No filme acompanhamos algumas histórias (ou esquetes) de um trio de nova-iorquinos. Paul Shawn (Jonathan Warden, único filme realizado pelo ator) tenta escapar da convocação para a guerra, seja levando uma surra aleatoriamente, ou se passando de ultra-direitista no exame psicológico com a ajuda dos amigos neuróticos. O paranoico Lloyd Clay (Gerrit Graham, que fez outros filmes com De Palma e teve carreira como ator de TV) tenta provar a cada oportunidade a farsa do governo americano em encobrir o verdadeiro assassino de Kennedy. E temos também a estreia nas telonas de Robert de Niro (que havia feito um filme em 1963, Festa de Casamento, em parceria com De Palma, mas que só foi lançado em 69), como Jon Rubin, um completo maluco que filma as suas transas de forma amadora. O ator demonstra certa insegurança em alguns momentos, mas no geral está deliciosamente cômico como na cena em que tenta dirigir sua "atriz" no seu "filme", ou na cena final no Vietnã (o que é aquela cena?).
Parece que o filme teve uma boa recepção na época, levou o Urso de prata do Festival de Berlim, embora certa parcela da crítica o veja apenas como exercício cinematográfico típico do começo de carreira ou simplesmente o acham chato, pelo excesso de diálogos que contém bilhares de informações neuróticas e conspiratórias retratados por câmeras anárquicas e imprevisíveis. No começo do filme, por exemplo, os três amigos conversam no que parece ser uma loja de fantasias, e a cada take mudam de lugares e roupas, como também os figurantes, sendo que a conversa que levavam parece linear e ininterrupta. Neste ponto, o filme se distancia da filmografia elogiada de De Palma, notável pelo primor técnico e elaboração de complexos planos-sequência de inspiração hitchcockiana (o nome de Hitchcock aparece no filme no livro-referência de Truffaut).

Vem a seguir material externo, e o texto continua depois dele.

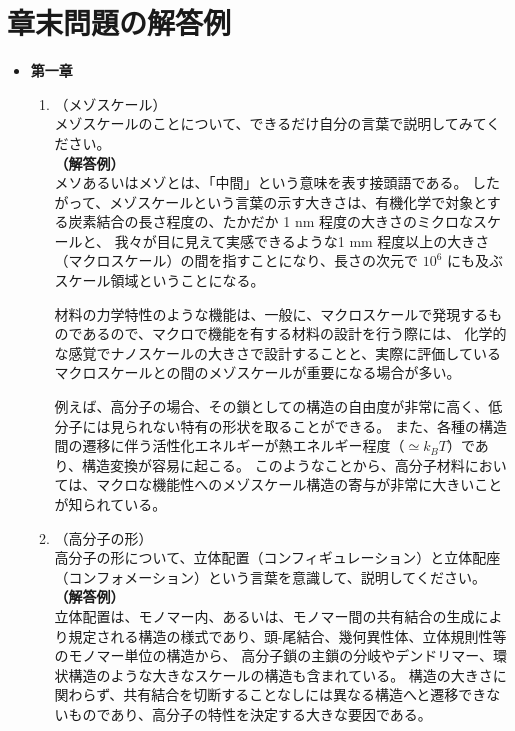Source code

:\documentclass[a4paper,11pt]{ltjsarticle}
\begin{document}
\newpage

\section{章末問題の解答例}

\begin{itemize}
\item
{\bf 第一章}

	\begin{enumerate}
		\item
		（メゾスケール）\\
		メゾスケールのことについて、できるだけ自分の言葉で説明してみてください。\\
		{\bf（解答例）}\\
		メソあるいはメゾとは、「中間」という意味を表す接頭語である。
		したがって、メゾスケールという言葉の示す大きさは、有機化学で対象とする炭素結合の長さ程度の、たかだか 1 nm 程度の大きさのミクロなスケールと、
		我々が目に見えて実感できるような1 mm 程度以上の大きさ（マクロスケール）の間を指すことになり、長さの次元で $10^6$ にも及ぶスケール領域ということになる。

		材料の力学特性のような機能は、一般に、マクロスケールで発現するものであるので、マクロで機能を有する材料の設計を行う際には、
		化学的な感覚でナノスケールの大きさで設計することと、実際に評価しているマクロスケールとの間のメゾスケールが重要になる場合が多い。

		例えば、高分子の場合、その鎖としての構造の自由度が非常に高く、低分子には見られない特有の形状を取ることができる。
		また、各種の構造間の遷移に伴う活性化エネルギーが熱エネルギー程度（$\simeq k_B T$）であり、構造変換が容易に起こる。
		このようなことから、高分子材料においては、マクロな機能性へのメゾスケール構造の寄与が非常に大きいことが知られている。

		\item
		（高分子の形）\\
		高分子の形について、立体配置（コンフィギュレーション）と立体配座（コンフォメーション）という言葉を意識して、説明してください。\\
		{\bf（解答例）}\\
		立体配置は、モノマー内、あるいは、モノマー間の共有結合の生成により規定される構造の様式であり、頭-尾結合、幾何異性体、立体規則性等のモノマー単位の構造から、
		高分子鎖の主鎖の分岐やデンドリマー、環状構造のような大きなスケールの構造も含まれている。
		構造の大きさに関わらず、共有結合を切断することなしには異なる構造へと遷移できないものであり、高分子の特性を決定する大きな要因である。


\end{enumerate}
\end{itemize}
\end{document}

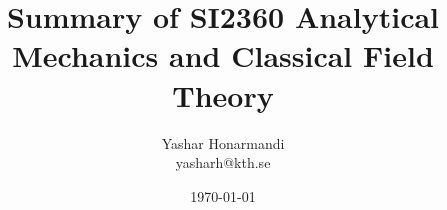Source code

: \documentclass[a4paper, 11pt]{article}
\title{Summary of SI2360 Analytical Mechanics and Classical Field Theory}
\author{Yashar Honarmandi \\ yasharh@kth.se}
\date{\today}
\begin{document}
\maketitle

\begin{abstract}
	
\end{abstract}

\thispagestyle{empty}

\newpage

\tableofcontents

\newpage



















\end{document}
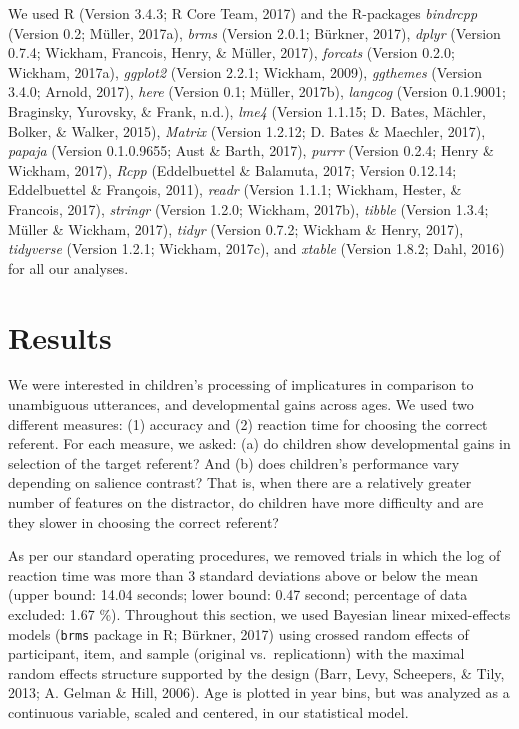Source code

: \documentclass[man]{apa6}
\theoremstyle{definition}
\theoremstyle{definition}
\theoremstyle{definition}
\theoremstyle{remark}
\begin{document}
We used R (Version 3.4.3; R Core Team, 2017) and the R-packages
\emph{bindrcpp} (Version 0.2; Müller, 2017a), \emph{brms} (Version
2.0.1; Bürkner, 2017), \emph{dplyr} (Version 0.7.4; Wickham, Francois,
Henry, \& Müller, 2017), \emph{forcats} (Version 0.2.0; Wickham, 2017a),
\emph{ggplot2} (Version 2.2.1; Wickham, 2009), \emph{ggthemes} (Version
3.4.0; Arnold, 2017), \emph{here} (Version 0.1; Müller, 2017b),
\emph{langcog} (Version 0.1.9001; Braginsky, Yurovsky, \& Frank, n.d.),
\emph{lme4} (Version 1.1.15; D. Bates, Mächler, Bolker, \& Walker,
2015), \emph{Matrix} (Version 1.2.12; D. Bates \& Maechler, 2017),
\emph{papaja} (Version 0.1.0.9655; Aust \& Barth, 2017), \emph{purrr}
(Version 0.2.4; Henry \& Wickham, 2017), \emph{Rcpp} (Eddelbuettel \&
Balamuta, 2017; Version 0.12.14; Eddelbuettel \& François, 2011),
\emph{readr} (Version 1.1.1; Wickham, Hester, \& Francois, 2017),
\emph{stringr} (Version 1.2.0; Wickham, 2017b), \emph{tibble} (Version
1.3.4; Müller \& Wickham, 2017), \emph{tidyr} (Version 0.7.2; Wickham \&
Henry, 2017), \emph{tidyverse} (Version 1.2.1; Wickham, 2017c), and
\emph{xtable} (Version 1.8.2; Dahl, 2016) for all our analyses.

\section{Results}\label{results}

We were interested in children's processing of implicatures in
comparison to unambiguous utterances, and developmental gains across
ages. We used two different measures: (1) accuracy and (2) reaction time
for choosing the correct referent. For each measure, we asked: (a) do
children show developmental gains in selection of the target referent?
And (b) does children's performance vary depending on salience contrast?
That is, when there are a relatively greater number of features on the
distractor, do children have more difficulty and are they slower in
choosing the correct referent?

As per our standard operating procedures, we removed trials in which the
log of reaction time was more than 3 standard deviations above or below
the mean (upper bound: 14.04 seconds; lower bound: 0.47 second;
percentage of data excluded: 1.67 \%). Throughout this section, we used
Bayesian linear mixed-effects models (\texttt{brms} package in R;
Bürkner, 2017) using crossed random effects of participant, item, and
sample (original vs.~replicationn) with the maximal random effects
structure supported by the design (Barr, Levy, Scheepers, \& Tily, 2013;
A. Gelman \& Hill, 2006). Age is plotted in year bins, but was analyzed
as a continuous variable, scaled and centered, in our statistical model.
\end{document}

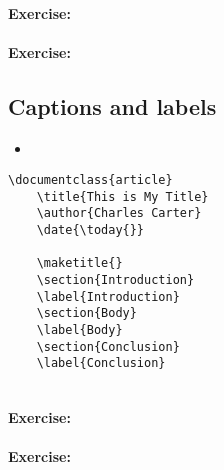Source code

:         \paragraph{Exercise:}

        \paragraph{Exercise:}

        \subsection{Captions and labels}
        \label{Captions and labels}
        
        \begin{framed}
            \begin{itemize}
                \item{}
            \end{itemize}
        \end{framed}


        \begin{verbatim}
\documentclass{article}
    \title{This is My Title}
    \author{Charles Carter}
    \date{\today{}}
 
    \maketitle{}
    \section{Introduction}
    \label{Introduction}
    \section{Body}
    \label{Body}
    \section{Conclusion}
    \label{Conclusion}
    
        \end{verbatim}

        \paragraph{Exercise:}

        \paragraph{Exercise:}

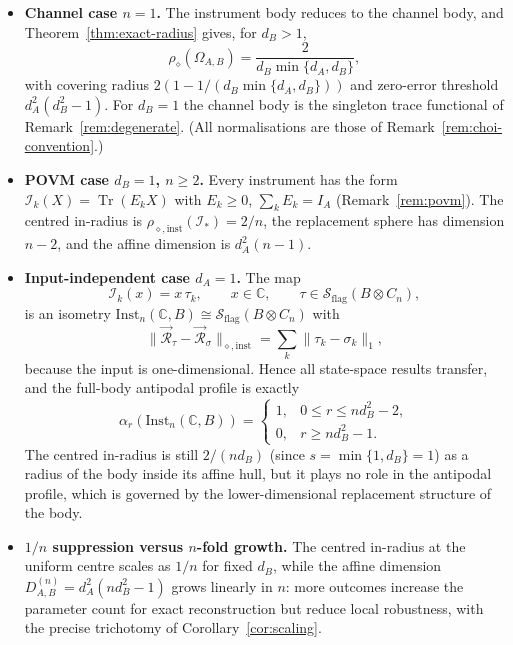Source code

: \documentclass[11pt,a4paper]{article}
\newcommand{\Sstate}{\mathcal{S}}
\newcommand{\Inst}{\mathrm{Inst}}
\newcommand{\Tr}{\operatorname{Tr}}
\begin{document}
\begin{itemize}[leftmargin=*,itemsep=3pt]
\item \textbf{Channel case $n=1$.} The instrument body reduces to the channel body, and Theorem~\ref{thm:exact-radius} gives, for $d_B>1$,
\[
\rho_\diamond(\Omega_{A,B})=\frac{2}{d_B\min\{d_A,d_B\}},
\]
with covering radius $2(1-1/(d_B\min\{d_A,d_B\}))$ and zero-error threshold $d_A^2(d_B^2-1)$. For $d_B=1$ the channel body is the singleton trace functional of Remark~\ref{rem:degenerate}. (All normalisations are those of Remark~\ref{rem:choi-convention}.)

\item \textbf{POVM case $d_B=1$, $n\ge2$.} Every instrument has the form $\mathcal I_k(X)=\Tr(E_kX)$ with $E_k\ge0$, $\sum_kE_k=I_A$ (Remark~\ref{rem:povm}). The centred in-radius is $\rho_{\diamond,\mathrm{inst}}(\mathcal I_*)=2/n$, the replacement sphere has dimension $n-2$, and the affine dimension is $d_A^2(n-1)$.

\item \textbf{Input-independent case $d_A=1$.} The map
\[
\mathcal I_k(x)=x\,\tau_k,\qquad x\in\mathbb C,\qquad \tau\in\Sstate_{\mathrm{flag}}(B\otimes C_n),
\]
is an isometry $\Inst_n(\mathbb C,B)\cong\Sstate_{\mathrm{flag}}(B\otimes C_n)$ with
\[
\|\vec{\mathcal R}_\tau-\vec{\mathcal R}_\sigma\|_{\diamond,\mathrm{inst}}
=\sum_k\|\tau_k-\sigma_k\|_1,
\]
because the input is one-dimensional. Hence all state-space results transfer, and the full-body antipodal profile is exactly
\[
\alpha_r(\Inst_n(\mathbb C,B))=
\begin{cases}
1,&0\le r\le nd_B^2-2,\\
0,&r\ge nd_B^2-1.
\end{cases}
\]
The centred in-radius is still $2/(nd_B)$ (since $s=\min\{1,d_B\}=1$) as a radius of the body inside its affine hull, but it plays no role in the antipodal profile, which is governed by the lower-dimensional replacement structure of the body.

\item \textbf{$1/n$ suppression versus $n$-fold growth.} The centred in-radius at the uniform centre scales as $1/n$ for fixed $d_B$, while the affine dimension $D_{A,B}^{(n)}=d_A^2(nd_B^2-1)$ grows linearly in $n$: more outcomes increase the parameter count for exact reconstruction but reduce local robustness, with the precise trichotomy of Corollary~\ref{cor:scaling}.
\end{itemize}
\end{document}
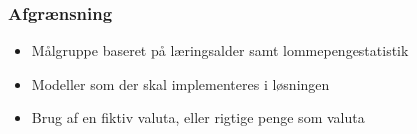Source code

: 
\begin{frame}
\frametitle{Afgrænsning}
    \begin{itemize}
        \item{Målgruppe baseret på læringsalder samt lommepengestatistik}
        \item{Modeller som der skal implementeres i løsningen}
        \item{Brug af en fiktiv valuta, eller rigtige penge som valuta}
    \end{itemize}
\end{frame}
    

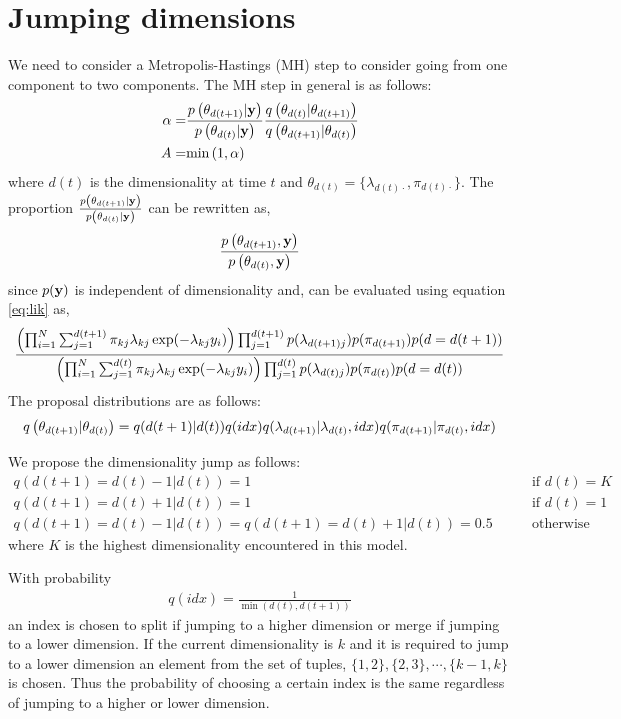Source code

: \documentclass{article}
\begin{document}
\section{Jumping dimensions}
We need to consider a Metropolis-Hastings (MH) step to consider going from one component to two components. The MH step in general is as follows:
\begin{align}
\alpha = & \frac{p\left(\theta_{d(t+1)}|\mathbf{y}\right)}{p\left(\theta_{d(t)}|\mathbf{y}\right)}\frac{q\left(\theta_{d(t)}|\theta_{d(t+1)}\right)}{q\left(\theta_{d(t+1)}|\theta_{d(t)}\right)}\label{eq:alpha}\\
A = & \text{min}\left(1,\alpha\right)
\end{align}
where $d(t)$ is the dimensionality at time $t$ and $\theta_{d(t)}=\{\lambda_{d(t)\cdot},\pi_{d(t)\cdot}\}$. The proportion $\frac{p\left(\theta_{d(t+1)}|\mathbf{y}\right)}{p\left(\theta_{d(t)}|\mathbf{y}\right)}$ can be rewritten as,
\begin{align}
\frac{p\left(\theta_{d(t+1)},\mathbf{y}\right)}{p\left(\theta_{d(t)},\mathbf{y}\right)}
\end{align}
since $p(\mathbf{y})$ is independent of dimensionality and, can be evaluated using equation \ref{eq:lik} as,
\begin{align}
\frac{\left(\prod_{i=1}^{N}\sum_{j=1}^{d(t+1)}\pi_{kj}\lambda_{kj}\exp(-\lambda_{kj}y_i)\right)\prod_{j=1}^{d(t+1)}p(\lambda_{d(t+1)j})p(\pi_{d(t+1)})p(d=d(t+1))}{\left(\prod_{i=1}^{N}\sum_{j=1}^{d(t)}\pi_{kj}\lambda_{kj}\exp(-\lambda_{kj}y_i)\right)\prod_{j=1}^{d(t)}p(\lambda_{d(t)j})p(\pi_{d(t)})p(d=d(t))}
\label{eq:lik_ratio}
\end{align}
The proposal distributions are as follows:
\begin{align}
q\left(\theta_{d(t+1)}|\theta_{d(t)}\right)=q(d(t+1)|d(t))q(idx)q(\lambda_{d(t+1)}|\lambda_{d(t)},idx)q(\pi_{d(t+1)}|\pi_{d(t)},idx)
\end{align}

We propose the dimensionality jump as follows:
\begin{align}
q(d(t+1)=d(t)-1|d(t))=1\qquad&\text{if }d(t)=K\\
q(d(t+1)=d(t)+1|d(t))=1\qquad&\text{if }d(t)=1\\
q(d(t+1)=d(t)-1|d(t))=q(d(t+1)=d(t)+1|d(t))=0.5\qquad&\text{otherwise}
\end{align}
where $K$ is the highest dimensionality encountered in this model.

With probability
\begin{align}
q(idx)=\frac{1}{\min(d(t),d(t+1))}
\end{align}
an index is chosen to split if jumping to a higher dimension or merge if jumping to a lower dimension. If the current dimensionality is $k$ and it is required to jump to a lower dimension an element from the set of tuples, $\{1,2\},\{2,3\},\cdots,\{k-1,k\}$ is chosen. Thus the probability of choosing a certain index is the same regardless of jumping to a higher or lower dimension.
\end{document}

O que impressiona no filme talvez seja um misto de seriedade nas críticas ao governo americano, em que soldados recebem ordens para matar civis no Vietnã, com uma irreverência característica do movimento de contra-cultura americano, em que soldados ignoram ordens e fazem "filmes amadores" com civis no Vietnã. De profunda influência da nouvelle vague francesa (também há referências a Blow Up, de Michelangelo Antonioni, filme com o qual Greetings dialoga bastante), o filme parece ser um Acossado situado em 68, de recursos baixíssimos, com belmondos que preferem conversar sobre sexo ou política nas ruas de Nova Iorque, ou usando drogas em festas alucinantes.
O filme teve uma "continuação" (uma evolução, aparentemente) em 1970, Oi, Mãe! (Hi, Mom!) com os mesmos roteiristas e também dirigido por De Palma, com De niro no mesmo papel e Gerrit Graham interpretando um revolucionário em outro papel (este filme possui uma cena absurdamente genial conhecida pelo nome de "Be Black Baby"). Mas isso não vem ao caso, Greetings possui seu brilho próprio por mostrar que o fim da década de 60 trouxe junto com a liberdade das linguagens um conceito fundamental para se entender a contra-cultura americana: o descompromisso, que Brian De Palma soube filmar como um mestre mesmo não parecendo Brian de Palma. Outros detalhes do filme são a fotografia sempre colorida e a trilha sonora composta e interpretada por uma banda da época. Por fim, filme obrigatório da filmografia de De Palma, Greetings pode não agradar a todos, talvez por dever ser apreciado mais como um documentário cômico do que por ficção, mas que mesmo assim oferece qualidades impressionantes para o começo de carreiras tão importantes para o cinema, além de ser engraçadíssimo.
"Greetings, Greetings, Greetings, would you like to go away?"